_Work task_
Repeat exactly, and only, the lines of the entries below from the one with "3. **Implement Push" through the one with "handle our requests.", both ends included.

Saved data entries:

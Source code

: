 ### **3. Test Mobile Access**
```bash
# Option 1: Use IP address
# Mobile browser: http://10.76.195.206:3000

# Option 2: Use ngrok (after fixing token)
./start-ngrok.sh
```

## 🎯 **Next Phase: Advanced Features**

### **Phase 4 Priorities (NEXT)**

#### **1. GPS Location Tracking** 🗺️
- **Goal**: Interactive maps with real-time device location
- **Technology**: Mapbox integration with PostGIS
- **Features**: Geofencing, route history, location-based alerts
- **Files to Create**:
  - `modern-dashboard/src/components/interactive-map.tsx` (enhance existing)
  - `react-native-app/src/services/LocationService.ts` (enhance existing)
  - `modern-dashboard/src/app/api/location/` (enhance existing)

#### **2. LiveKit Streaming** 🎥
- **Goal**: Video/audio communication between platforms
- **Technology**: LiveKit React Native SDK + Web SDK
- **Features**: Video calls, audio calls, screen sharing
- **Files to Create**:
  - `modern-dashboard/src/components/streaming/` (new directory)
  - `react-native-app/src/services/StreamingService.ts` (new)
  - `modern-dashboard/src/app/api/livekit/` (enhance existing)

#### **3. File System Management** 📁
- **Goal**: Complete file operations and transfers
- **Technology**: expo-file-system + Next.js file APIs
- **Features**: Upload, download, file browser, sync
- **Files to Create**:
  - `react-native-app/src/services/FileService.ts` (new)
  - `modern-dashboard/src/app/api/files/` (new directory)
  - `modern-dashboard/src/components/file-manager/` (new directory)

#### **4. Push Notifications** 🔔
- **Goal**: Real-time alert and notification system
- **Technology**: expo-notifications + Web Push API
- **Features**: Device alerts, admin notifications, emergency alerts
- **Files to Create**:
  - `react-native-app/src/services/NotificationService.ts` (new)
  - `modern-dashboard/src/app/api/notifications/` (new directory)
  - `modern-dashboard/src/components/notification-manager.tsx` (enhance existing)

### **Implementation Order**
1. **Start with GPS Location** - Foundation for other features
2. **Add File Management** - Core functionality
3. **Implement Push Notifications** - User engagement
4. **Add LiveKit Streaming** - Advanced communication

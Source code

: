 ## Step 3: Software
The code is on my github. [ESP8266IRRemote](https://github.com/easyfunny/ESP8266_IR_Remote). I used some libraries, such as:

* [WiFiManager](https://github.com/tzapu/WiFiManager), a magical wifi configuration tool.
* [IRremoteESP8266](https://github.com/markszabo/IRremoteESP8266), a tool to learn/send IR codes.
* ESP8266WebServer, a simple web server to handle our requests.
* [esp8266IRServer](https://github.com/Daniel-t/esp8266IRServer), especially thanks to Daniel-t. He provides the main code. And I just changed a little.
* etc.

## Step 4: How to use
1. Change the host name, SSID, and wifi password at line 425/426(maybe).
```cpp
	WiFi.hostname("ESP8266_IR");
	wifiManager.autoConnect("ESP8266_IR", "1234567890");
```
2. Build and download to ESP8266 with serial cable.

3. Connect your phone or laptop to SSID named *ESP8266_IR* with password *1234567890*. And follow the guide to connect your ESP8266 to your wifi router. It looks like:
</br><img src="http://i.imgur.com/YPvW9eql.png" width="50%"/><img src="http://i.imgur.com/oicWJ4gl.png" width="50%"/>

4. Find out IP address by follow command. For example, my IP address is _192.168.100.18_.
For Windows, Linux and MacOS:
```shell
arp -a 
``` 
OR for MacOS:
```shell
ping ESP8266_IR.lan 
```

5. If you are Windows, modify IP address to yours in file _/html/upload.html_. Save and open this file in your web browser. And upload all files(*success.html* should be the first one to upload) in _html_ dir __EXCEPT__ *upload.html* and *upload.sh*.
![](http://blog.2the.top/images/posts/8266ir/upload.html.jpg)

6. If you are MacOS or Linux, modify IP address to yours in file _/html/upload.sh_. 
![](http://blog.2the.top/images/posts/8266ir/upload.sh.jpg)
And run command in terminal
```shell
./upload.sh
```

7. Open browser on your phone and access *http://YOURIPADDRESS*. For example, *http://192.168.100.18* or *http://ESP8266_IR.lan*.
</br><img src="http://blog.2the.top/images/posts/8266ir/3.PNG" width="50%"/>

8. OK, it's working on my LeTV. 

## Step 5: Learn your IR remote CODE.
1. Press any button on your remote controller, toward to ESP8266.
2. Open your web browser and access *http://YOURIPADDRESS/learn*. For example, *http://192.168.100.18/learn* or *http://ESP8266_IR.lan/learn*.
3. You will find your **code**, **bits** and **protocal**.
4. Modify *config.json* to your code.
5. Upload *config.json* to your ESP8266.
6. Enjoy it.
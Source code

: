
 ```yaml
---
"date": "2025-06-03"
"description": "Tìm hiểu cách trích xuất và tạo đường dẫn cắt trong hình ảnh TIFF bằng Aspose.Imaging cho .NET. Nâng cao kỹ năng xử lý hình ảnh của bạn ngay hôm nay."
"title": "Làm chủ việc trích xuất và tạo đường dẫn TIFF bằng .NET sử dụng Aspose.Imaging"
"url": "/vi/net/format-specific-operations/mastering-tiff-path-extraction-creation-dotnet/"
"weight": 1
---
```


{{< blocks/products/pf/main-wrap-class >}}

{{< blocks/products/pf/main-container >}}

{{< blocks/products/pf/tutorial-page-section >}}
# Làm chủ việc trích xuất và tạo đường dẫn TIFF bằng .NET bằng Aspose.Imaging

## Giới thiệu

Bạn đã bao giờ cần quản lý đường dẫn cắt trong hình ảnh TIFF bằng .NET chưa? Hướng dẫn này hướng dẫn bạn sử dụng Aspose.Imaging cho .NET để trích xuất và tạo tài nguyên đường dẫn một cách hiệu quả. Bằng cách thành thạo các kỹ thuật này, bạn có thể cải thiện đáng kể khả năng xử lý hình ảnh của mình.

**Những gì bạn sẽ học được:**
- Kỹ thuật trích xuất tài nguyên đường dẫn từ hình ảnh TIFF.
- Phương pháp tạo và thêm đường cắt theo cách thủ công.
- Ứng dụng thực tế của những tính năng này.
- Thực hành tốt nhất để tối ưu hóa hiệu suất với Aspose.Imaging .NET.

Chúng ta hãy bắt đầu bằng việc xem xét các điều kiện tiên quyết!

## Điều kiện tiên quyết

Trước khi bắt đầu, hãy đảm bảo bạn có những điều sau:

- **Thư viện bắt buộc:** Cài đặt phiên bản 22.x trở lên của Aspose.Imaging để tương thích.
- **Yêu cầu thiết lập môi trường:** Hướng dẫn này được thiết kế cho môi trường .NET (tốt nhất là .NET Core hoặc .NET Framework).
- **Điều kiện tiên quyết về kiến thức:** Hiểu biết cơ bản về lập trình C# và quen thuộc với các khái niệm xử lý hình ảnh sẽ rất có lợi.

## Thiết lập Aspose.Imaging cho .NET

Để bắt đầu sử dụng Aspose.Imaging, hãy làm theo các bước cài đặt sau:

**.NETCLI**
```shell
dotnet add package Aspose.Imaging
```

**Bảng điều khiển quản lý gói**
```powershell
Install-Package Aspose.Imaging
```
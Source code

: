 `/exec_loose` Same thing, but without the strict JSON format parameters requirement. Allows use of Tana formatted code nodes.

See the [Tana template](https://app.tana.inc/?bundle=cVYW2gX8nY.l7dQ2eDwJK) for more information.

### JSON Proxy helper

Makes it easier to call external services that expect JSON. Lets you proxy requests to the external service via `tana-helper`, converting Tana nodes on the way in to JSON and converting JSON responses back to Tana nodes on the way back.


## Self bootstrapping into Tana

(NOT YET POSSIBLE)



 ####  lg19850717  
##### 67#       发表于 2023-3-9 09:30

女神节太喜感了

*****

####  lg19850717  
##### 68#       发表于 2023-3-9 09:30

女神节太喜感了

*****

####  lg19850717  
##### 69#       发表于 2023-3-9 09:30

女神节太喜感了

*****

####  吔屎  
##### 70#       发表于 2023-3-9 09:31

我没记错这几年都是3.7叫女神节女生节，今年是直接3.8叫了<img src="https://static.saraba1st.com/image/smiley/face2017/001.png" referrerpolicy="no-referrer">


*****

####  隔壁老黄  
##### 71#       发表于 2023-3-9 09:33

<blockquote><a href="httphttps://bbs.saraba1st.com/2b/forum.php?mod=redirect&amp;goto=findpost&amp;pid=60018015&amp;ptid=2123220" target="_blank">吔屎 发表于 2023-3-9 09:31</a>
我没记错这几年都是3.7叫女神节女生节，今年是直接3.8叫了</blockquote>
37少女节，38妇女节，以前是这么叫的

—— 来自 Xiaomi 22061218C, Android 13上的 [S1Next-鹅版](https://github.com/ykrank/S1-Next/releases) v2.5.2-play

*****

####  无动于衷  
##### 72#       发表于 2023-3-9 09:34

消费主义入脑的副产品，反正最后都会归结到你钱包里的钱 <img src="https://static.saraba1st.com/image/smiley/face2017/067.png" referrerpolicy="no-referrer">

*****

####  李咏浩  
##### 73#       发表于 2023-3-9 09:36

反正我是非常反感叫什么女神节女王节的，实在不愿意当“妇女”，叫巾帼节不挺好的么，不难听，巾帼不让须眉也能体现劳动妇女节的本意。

_Solved exercise_
3. **Implement Push Notifications** - User engagement
4. **Add LiveKit Streaming** - Advanced communication

Source code

: ## Step 3: Software
The code is on my github. [ESP8266IRRemote](https://github.com/easyfunny/ESP8266_IR_Remote). I used some libraries, such as:

* [WiFiManager](https://github.com/tzapu/WiFiManager), a magical wifi configuration tool.
* [IRremoteESP8266](https://github.com/markszabo/IRremoteESP8266), a tool to learn/send IR codes.
* ESP8266WebServer, a simple web server to handle our requests.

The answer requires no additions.